Shalat adalah penolongmu di kala dalam kesulitan dan pengurai belenggu berbagai rintangan. Allah Subhaanahu Wata’ala berfirman,
وَاسْتَعِينُوا بِالصَّبْرِ وَالصَّلَاةِ وَإِنَّهَا لَكَبِيرَةٌ إِلَّا عَلَى الْخَاشِعِينَ
“Jadikanlah sabar dan shalat sebagai penolongmu. Dan sesungguhnya yang demikian itu sungguh berat, kecuali bagi orang-orang yang khusyu.” (Al-Baqarah: 45).
Shalat adalah ketenangan bagi pikiran dan jasmanimu dari berbagai kesibukan hidup dan kepenatan kerja.
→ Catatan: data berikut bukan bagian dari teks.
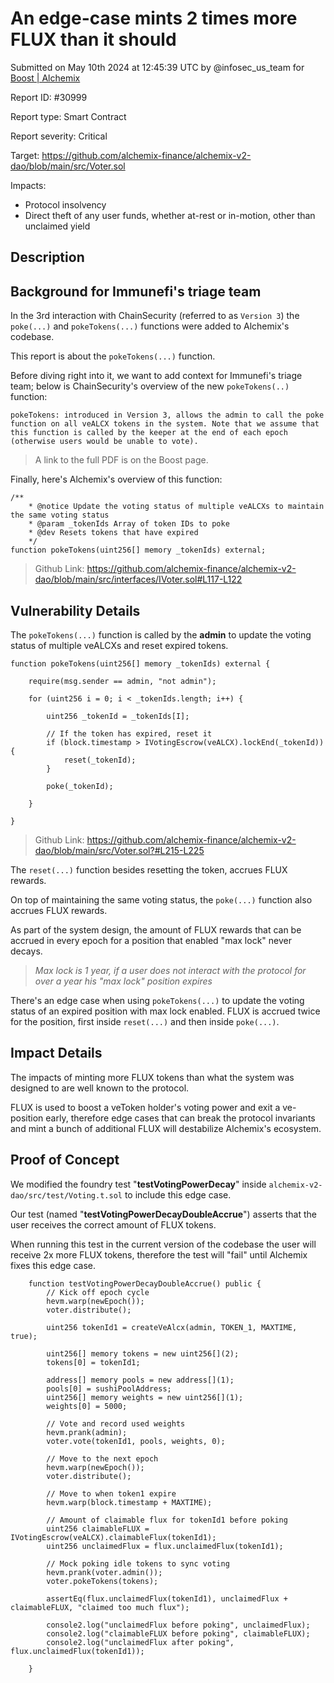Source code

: 
# An edge-case mints 2 times more FLUX than it should

Submitted on May 10th 2024 at 12:45:39 UTC by @infosec_us_team for [Boost | Alchemix](https://immunefi.com/bounty/alchemix-boost/)

Report ID: #30999

Report type: Smart Contract

Report severity: Critical

Target: https://github.com/alchemix-finance/alchemix-v2-dao/blob/main/src/Voter.sol

Impacts:
- Protocol insolvency
- Direct theft of any user funds, whether at-rest or in-motion, other than unclaimed yield

## Description
## Background for Immunefi's triage team

In the 3rd interaction with ChainSecurity (referred to as `Version 3`) the `poke(...)` and `pokeTokens(...)` functions were added to Alchemix's codebase.

This report is about the `pokeTokens(...)` function.

Before diving right into it, we want to add context for Immunefi's triage team; below is ChainSecurity's overview of the new `pokeTokens(..)` function:
```
pokeTokens: introduced in Version 3, allows the admin to call the poke function on all veALCX tokens in the system. Note that we assume that this function is called by the keeper at the end of each epoch (otherwise users would be unable to vote).
```
> A link to the full PDF is on the Boost page.

Finally, here's Alchemix's overview of this function:
```
/**
    * @notice Update the voting status of multiple veALCXs to maintain the same voting status
    * @param _tokenIds Array of token IDs to poke
    * @dev Resets tokens that have expired
    */
function pokeTokens(uint256[] memory _tokenIds) external;
```
> Github Link: https://github.com/alchemix-finance/alchemix-v2-dao/blob/main/src/interfaces/IVoter.sol#L117-L122

## Vulnerability Details

The `pokeTokens(...)` function is called by the **admin** to update the voting status of multiple veALCXs and reset expired tokens.

```
function pokeTokens(uint256[] memory _tokenIds) external {

    require(msg.sender == admin, "not admin");

    for (uint256 i = 0; i < _tokenIds.length; i++) {

        uint256 _tokenId = _tokenIds[I];

        // If the token has expired, reset it
        if (block.timestamp > IVotingEscrow(veALCX).lockEnd(_tokenId)) {
            reset(_tokenId);
        }

        poke(_tokenId);

    }

}
```
> Github Link: https://github.com/alchemix-finance/alchemix-v2-dao/blob/main/src/Voter.sol?#L215-L225

The `reset(...)` function besides resetting the token, accrues FLUX rewards.

On top of maintaining the same voting status, the `poke(...)` function also accrues FLUX rewards.

As part of the system design, the amount of FLUX rewards that can be accrued in every epoch for a position that enabled "max lock" never decays.
> *Max lock is 1 year, if a user does not interact with the protocol for over a year his "max lock" position expires*

There's an edge case when using `pokeTokens(...)` to update the voting status of an expired position with max lock enabled. FLUX is accrued twice for the position, first inside `reset(...)` and then inside `poke(...)`.

## Impact Details

The impacts of minting more FLUX tokens than what the system was designed to are well known to the protocol.

FLUX is used to boost a veToken holder's voting power and exit a ve-position early, therefore edge cases that can break the protocol invariants and mint a bunch of additional FLUX will destabilize Alchemix's ecosystem.



## Proof of Concept

We modified the foundry test "**testVotingPowerDecay**" inside `alchemix-v2-dao/src/test/Voting.t.sol` to include this edge case.

Our test (named "**testVotingPowerDecayDoubleAccrue**") asserts that the user receives the correct amount of FLUX tokens.

When running this test in the current version of the codebase the user will receive 2x more FLUX tokens, therefore the test will "fail" until Alchemix fixes this edge case.

```
    function testVotingPowerDecayDoubleAccrue() public {
        // Kick off epoch cycle
        hevm.warp(newEpoch());
        voter.distribute();

        uint256 tokenId1 = createVeAlcx(admin, TOKEN_1, MAXTIME, true);

        uint256[] memory tokens = new uint256[](2);
        tokens[0] = tokenId1;

        address[] memory pools = new address[](1);
        pools[0] = sushiPoolAddress;
        uint256[] memory weights = new uint256[](1);
        weights[0] = 5000;

        // Vote and record used weights
        hevm.prank(admin);
        voter.vote(tokenId1, pools, weights, 0);

        // Move to the next epoch
        hevm.warp(newEpoch());
        voter.distribute();

        // Move to when token1 expire
        hevm.warp(block.timestamp + MAXTIME);

        // Amount of claimable flux for tokenId1 before poking
        uint256 claimableFLUX = IVotingEscrow(veALCX).claimableFlux(tokenId1);
        uint256 unclaimedFlux = flux.unclaimedFlux(tokenId1);

        // Mock poking idle tokens to sync voting
        hevm.prank(voter.admin());
        voter.pokeTokens(tokens);

        assertEq(flux.unclaimedFlux(tokenId1), unclaimedFlux + claimableFLUX, "claimed too much flux");

        console2.log("unclaimedFlux before poking", unclaimedFlux);
        console2.log("claimableFLUX before poking", claimableFLUX);
        console2.log("unclaimedFlux after poking", flux.unclaimedFlux(tokenId1));

    }
```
Ia adalah faktor utama penguat hubungan antar sesama Muslim, persamaan hak antar sesama manusia, terjaganya peraturan, timbulnya rasa tinggi di atas segala yang ada di dunia, kosongnya hati dari hawa nafsu, sucinya jiwa dari rasa permusuhan dan tipu daya, terjaganya lisan, terpeliharanya mata dan pendengaran, sikap rendah hati dan sopan, terbiasanya diri menunaikan hak-hak, dan melakukan kewajiban dalam kondisi semangat maupun terpaksa.
Tidak diragukan lagi, shalat memiliki banyak manfaat secara medis, yang direfleksikan dari gerakannya yang spesial, baik ketika berdiri, ruku’, sujud dan duduk, sesuai dengan cara kita beribadah kepada Allah Subhaanahu Wata’ala, sekalipun faidah-faidah ini luput dari pengetahuan kita.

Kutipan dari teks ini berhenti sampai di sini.